### Exercise instructions
Gather up every line from the entries below that uses the word "radical".
= = = =
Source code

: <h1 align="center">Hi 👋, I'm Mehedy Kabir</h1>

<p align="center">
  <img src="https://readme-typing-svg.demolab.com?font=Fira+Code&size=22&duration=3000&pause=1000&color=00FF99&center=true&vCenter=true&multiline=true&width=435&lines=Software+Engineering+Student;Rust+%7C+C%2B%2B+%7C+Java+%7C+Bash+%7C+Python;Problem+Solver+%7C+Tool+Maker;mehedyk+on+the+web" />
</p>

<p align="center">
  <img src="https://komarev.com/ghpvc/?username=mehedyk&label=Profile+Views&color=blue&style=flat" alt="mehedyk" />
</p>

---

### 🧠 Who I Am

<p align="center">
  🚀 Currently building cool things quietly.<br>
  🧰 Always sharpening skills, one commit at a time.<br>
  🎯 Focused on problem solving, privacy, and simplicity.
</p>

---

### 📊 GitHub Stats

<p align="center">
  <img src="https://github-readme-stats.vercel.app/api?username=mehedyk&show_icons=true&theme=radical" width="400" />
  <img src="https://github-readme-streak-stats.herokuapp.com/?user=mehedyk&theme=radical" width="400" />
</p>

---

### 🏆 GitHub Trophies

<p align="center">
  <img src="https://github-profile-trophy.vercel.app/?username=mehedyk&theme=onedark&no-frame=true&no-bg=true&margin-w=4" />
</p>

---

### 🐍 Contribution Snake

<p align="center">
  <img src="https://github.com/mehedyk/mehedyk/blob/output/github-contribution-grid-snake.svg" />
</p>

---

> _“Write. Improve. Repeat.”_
= = = =
### Response box
  <img src="https://github-readme-stats.vercel.app/api?username=mehedyk&show_icons=true&theme=radical" width="400" />
  <img src="https://github-readme-streak-stats.herokuapp.com/?user=mehedyk&theme=radical" width="400" />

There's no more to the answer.